Question

For the circuit shown in the Figure, the current through the inductor is 0.9 A while the current through the condenser is 0.4 A

A. Current drawn from generator $I=1.13A$
B. $\omega =\dfrac{1}{(1.5LC)}$
C. $I=0.5A$
D. $I=0.6A$

Answer 1

Hint:We are given an LCR circuit that consists of a resistor, capacitor and an inductor. The point to be noted here is that the current that passes through the inductor as well as the capacitor always maintains a phase difference of 180 degree. Substituting this property in the required formula, we can easily approach the solution to the given problem.

Complete answer:
In the question, we are given an LCR circuit where the inductor and the capacitor are connected in parallel and this circuit segment is connected in series to the resistor.
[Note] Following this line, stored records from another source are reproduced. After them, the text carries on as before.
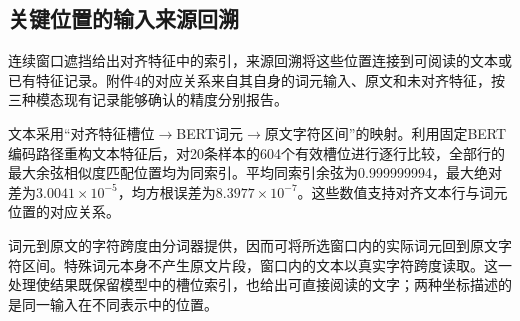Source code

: \subsection{关键位置的输入来源回溯}\label{subsec:q3_grounding}
\QThreeParagraph 连续窗口遮挡给出对齐特征中的索引，来源回溯将这些位置连接到可阅读的文本或已有特征记录。附件4的对应关系来自其自身的词元输入、原文和未对齐特征，按三种模态现有记录能够确认的精度分别报告。

\QThreeParagraph 文本采用“对齐特征槽位$\rightarrow$BERT词元$\rightarrow$原文字符区间”的映射。利用固定BERT编码路径重构文本特征后，对20条样本的604个有效槽位进行逐行比较，全部行的最大余弦相似度匹配位置均为同索引。平均同索引余弦为0.999999994，最大绝对差为$3.0041\times10^{-5}$，均方根误差为$8.3977\times10^{-7}$。这些数值支持对齐文本行与词元位置的对应关系。

\QThreeParagraph 词元到原文的字符跨度由分词器提供，因而可将所选窗口内的实际词元回到原文字符区间。特殊词元本身不产生原文片段，窗口内的文本以真实字符跨度读取。这一处理使结果既保留模型中的槽位索引，也给出可直接阅读的文字；两种坐标描述的是同一输入在不同表示中的位置。

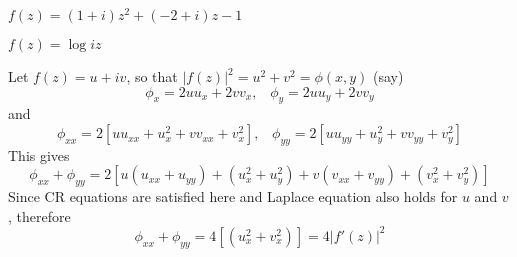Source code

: \begin{Solution}{2.5}
$f(z)=(1+i)z^2 + (-2+i)z-1$
\end{Solution}
\begin{Solution}{2.6}
$f(z)=\log iz$
\end{Solution}
\begin{Solution}{2.7}
Let $f(z)=u+iv$, so that $|f(z)|^2=u^2+v^2 = \phi(x,y)$ (say)
\[\phi_x = 2uu_x + 2vv_x,\;\;\;\phi_y = 2uu_y + 2vv_y\]
and
\[\phi_{xx} = 2\left[uu_{xx} + u_x^2 + vv_{xx} + v_x^2\right],\;\;\;\phi_{yy} =  2\left[uu_{yy} + u_y^2 + vv_{yy} + v_y^2\right]\]
This gives
\[\phi_{xx} + \phi_{yy} =  2\left[u(u_{xx}+u_{yy}) + (u_x^2 + u_y^2) + v(v_{xx}+v_{yy}) + (v_x^2+v_y^2)\right] \]
Since CR equations are satisfied here and Laplace equation also holds for $u$ and $v$, therefore
\[\phi_{xx} + \phi_{yy} =  4\left[(u_x^2 + v_x^2) \right]  = 4 |f'(z)|^2\]
\end{Solution}
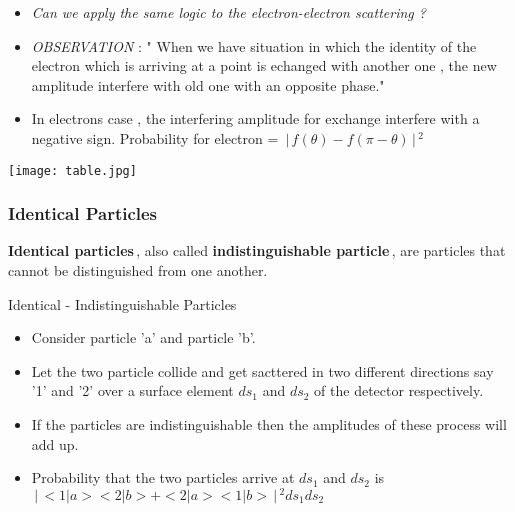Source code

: \documentclass[aspectratio=169]{beamer}
\begin{document}
\begin{frame}
	\begin{itemize}
		\item \textit{Can we apply the same logic to the electron-electron scattering ? }\newline
		\item \textit{OBSERVATION} : " When we have situation in which the identity of the electron which is arriving at a point is echanged with another one , the new amplitude interfere with old one with an opposite phase." \newline
		\item In electrons case , the interfering amplitude for exchange interfere with a negative sign. \newline
		Probability for electron = $\,\Bigr\rvert\,f(\theta)-f(\pi-\theta)\,\Bigr\rvert\,^{2}$
		 \end{itemize}
\end{frame}

\begin{frame}
 \center \texttt{[image: table.jpg]}
	
\end{frame}

\begin{frame}
	\frametitle{Identical Particles}
	
		{\large \textbf{Identical particles}\,, also called \textbf{indistinguishable particle}\,, are particles that cannot be distinguished from one another.}
		
\end{frame}

\begin{frame}{Identical - Indistinguishable Particles}
	\begin{itemize}
		\item Consider particle 'a' and particle 'b'. \newline
		\item Let the two particle collide and get sacttered in two different directions say '1' and '2' over a surface element $ds_{1}$ and $ds_{2}$ of the detector respectively. \newline
		\item If the particles are indistinguishable then the amplitudes of these process will add up. \newline
		\item Probability that the two particles arrive at $ds_{1}$ and $ds_{2}$ is \newline
		$\,\Bigr\rvert\,<1|a><2|b> + <2|a><1|b>\,\Bigr\rvert\,^{2} ds_{1} ds_{2}$
		
	\end{itemize}
\end{frame}
\end{document}
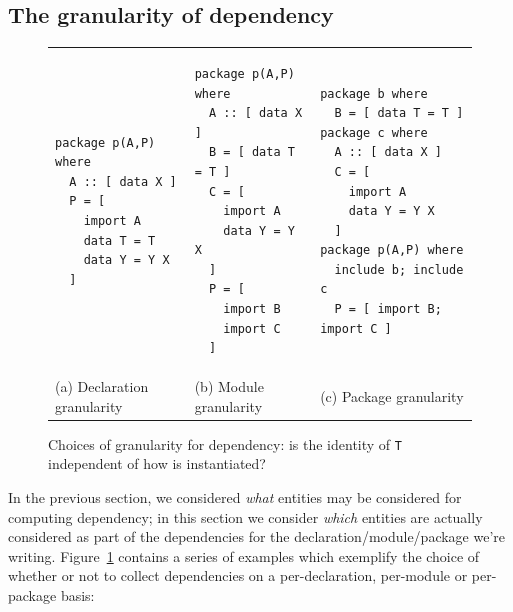 \documentclass{article}
\begin{document}
\subsection{The granularity of dependency}

\begin{savenotes}
\begin{figure}
    \begin{tabular}{C C C}
\begin{verbatim}
package p(A,P) where
  A :: [ data X ]
  P = [
    import A
    data T = T
    data Y = Y X
  ]
\end{verbatim}
&
\begin{verbatim}
package p(A,P) where
  A :: [ data X ]
  B = [ data T = T ]
  C = [
    import A
    data Y = Y X
  ]
  P = [
    import B
    import C
  ]
\end{verbatim}
&
\begin{verbatim}
package b where
  B = [ data T = T ]
package c where
  A :: [ data X ]
  C = [
    import A
    data Y = Y X
  ]
package p(A,P) where
  include b; include c
  P = [ import B; import C ]
\end{verbatim}
  \\
  (a) Declaration granularity  &
  (b) Module granularity  &
  (c) Package granularity  \\
\end{tabular}
\caption{Choices of granularity for dependency: is the identity of \texttt{T} independent of how  is instantiated?}\label{fig:granularity}
\end{figure}

\end{savenotes}

In the previous section, we considered \emph{what} entities may be considered for
computing dependency; in this section we consider \emph{which} entities are actually
considered as part of the dependencies for the declaration/module/package we're writing.
Figure~\ref{fig:granularity} contains a series of examples which exemplify the choice
of whether or not to collect dependencies on a per-declaration, per-module or per-package basis:
\end{document}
It is also given that the current through the inductor is 0.9 A while the current through the condenser is 0.4 A.We know that the voltage across the circuit V can be found by the formula
$V={{V}_{0}}\sin \omega t$
From this, we can deduce that

The current through the capacitor is ${{I}_{c}}={{I}_{o}}\sin (\omega t-\dfrac{\pi }{2})$
And the current through the inductor is ${{I}_{L}}={{I}_{o}}\sin (\omega t+\dfrac{\pi }{2})$
This is so because the current values maintain a phase difference of 180 degrees.Hence, upon substituting values, the current from both the branches will be $0.9+(-0.4)=0.5A$

Thus we can conclude that option C is the correct answer.

Note:The nature of the circuit is dependent on the values of the inductive reactance and the capacitive reactance. When the inductive reactance exceeds, the circuit acts as an inductive circuit. If the capacitive resistance exceeds, it acts as a capacitive circuit. If both the values are zero, it acts as a resonant circuit.